Saved entries
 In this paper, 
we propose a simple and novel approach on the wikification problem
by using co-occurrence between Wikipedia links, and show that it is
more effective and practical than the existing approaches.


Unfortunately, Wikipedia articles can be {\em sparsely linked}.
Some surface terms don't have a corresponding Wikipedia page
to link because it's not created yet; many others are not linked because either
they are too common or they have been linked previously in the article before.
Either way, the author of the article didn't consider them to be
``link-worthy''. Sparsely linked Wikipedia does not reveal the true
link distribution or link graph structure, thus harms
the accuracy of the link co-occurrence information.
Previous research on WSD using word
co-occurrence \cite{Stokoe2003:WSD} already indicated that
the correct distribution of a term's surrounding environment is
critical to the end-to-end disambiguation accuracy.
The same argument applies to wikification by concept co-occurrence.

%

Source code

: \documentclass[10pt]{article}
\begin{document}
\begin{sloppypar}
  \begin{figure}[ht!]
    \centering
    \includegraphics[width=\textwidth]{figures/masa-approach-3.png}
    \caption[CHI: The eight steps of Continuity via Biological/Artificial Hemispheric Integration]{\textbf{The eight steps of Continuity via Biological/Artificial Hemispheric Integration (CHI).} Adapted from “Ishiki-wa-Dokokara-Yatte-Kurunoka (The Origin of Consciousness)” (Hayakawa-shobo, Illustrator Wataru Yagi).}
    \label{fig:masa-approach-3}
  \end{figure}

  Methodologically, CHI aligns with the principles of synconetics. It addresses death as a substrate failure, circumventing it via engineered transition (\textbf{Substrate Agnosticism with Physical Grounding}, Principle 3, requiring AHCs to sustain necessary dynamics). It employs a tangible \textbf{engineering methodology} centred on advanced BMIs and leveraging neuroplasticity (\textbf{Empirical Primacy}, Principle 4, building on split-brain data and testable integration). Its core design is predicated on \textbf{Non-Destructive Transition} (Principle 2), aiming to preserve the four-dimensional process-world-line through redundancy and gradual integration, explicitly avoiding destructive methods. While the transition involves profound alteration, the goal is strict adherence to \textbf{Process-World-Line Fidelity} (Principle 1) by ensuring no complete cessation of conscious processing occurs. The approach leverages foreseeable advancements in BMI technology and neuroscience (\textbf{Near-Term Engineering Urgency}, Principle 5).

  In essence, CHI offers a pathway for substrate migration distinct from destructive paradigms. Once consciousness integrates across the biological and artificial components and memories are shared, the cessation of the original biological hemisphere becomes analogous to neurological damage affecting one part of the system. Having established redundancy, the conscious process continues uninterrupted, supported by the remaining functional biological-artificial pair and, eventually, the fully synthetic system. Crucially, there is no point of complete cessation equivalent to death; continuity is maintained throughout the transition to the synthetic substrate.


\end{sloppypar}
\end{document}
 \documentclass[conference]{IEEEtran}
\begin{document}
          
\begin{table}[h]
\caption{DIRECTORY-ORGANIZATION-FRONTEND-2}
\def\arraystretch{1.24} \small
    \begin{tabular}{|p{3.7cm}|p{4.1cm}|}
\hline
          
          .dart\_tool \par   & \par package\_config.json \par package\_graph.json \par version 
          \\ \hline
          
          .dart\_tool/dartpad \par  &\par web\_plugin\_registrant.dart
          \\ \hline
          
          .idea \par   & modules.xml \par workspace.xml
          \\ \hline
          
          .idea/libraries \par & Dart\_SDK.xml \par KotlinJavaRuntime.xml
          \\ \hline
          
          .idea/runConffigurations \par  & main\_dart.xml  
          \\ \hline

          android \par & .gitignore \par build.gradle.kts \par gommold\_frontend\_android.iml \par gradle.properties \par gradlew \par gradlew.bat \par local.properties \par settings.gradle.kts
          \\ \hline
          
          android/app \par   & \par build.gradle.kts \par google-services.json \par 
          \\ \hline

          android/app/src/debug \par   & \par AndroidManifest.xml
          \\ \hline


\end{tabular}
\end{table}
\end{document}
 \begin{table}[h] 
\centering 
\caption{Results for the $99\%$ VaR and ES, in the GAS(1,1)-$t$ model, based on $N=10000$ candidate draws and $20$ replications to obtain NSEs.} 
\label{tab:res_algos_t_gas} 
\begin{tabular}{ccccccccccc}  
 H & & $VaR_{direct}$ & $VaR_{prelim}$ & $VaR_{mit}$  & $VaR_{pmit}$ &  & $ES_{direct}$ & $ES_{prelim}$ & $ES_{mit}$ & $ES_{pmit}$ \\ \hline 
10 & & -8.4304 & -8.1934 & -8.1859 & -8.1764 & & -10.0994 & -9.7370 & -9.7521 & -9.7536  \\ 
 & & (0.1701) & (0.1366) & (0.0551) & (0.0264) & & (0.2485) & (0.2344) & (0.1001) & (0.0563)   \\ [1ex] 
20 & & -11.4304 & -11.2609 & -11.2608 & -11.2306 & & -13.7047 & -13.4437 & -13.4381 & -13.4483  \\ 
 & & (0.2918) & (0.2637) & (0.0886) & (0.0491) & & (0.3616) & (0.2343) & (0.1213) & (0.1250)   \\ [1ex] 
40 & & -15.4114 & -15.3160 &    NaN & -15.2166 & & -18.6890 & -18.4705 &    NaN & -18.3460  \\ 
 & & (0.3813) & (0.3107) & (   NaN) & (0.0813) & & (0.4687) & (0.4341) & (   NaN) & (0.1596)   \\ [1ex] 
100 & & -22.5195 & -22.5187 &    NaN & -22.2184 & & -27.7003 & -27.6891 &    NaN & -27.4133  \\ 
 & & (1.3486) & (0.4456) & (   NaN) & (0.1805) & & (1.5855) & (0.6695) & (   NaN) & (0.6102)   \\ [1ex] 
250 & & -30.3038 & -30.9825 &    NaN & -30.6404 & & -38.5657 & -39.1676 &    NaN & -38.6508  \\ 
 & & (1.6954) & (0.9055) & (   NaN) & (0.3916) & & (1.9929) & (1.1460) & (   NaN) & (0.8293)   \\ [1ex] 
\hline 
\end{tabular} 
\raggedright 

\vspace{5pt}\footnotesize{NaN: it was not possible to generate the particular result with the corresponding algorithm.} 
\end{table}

## [Prompt]
Where a line of the entries holds the string "tabular", include it in the count, and give only the final number.

## [The completed task]
4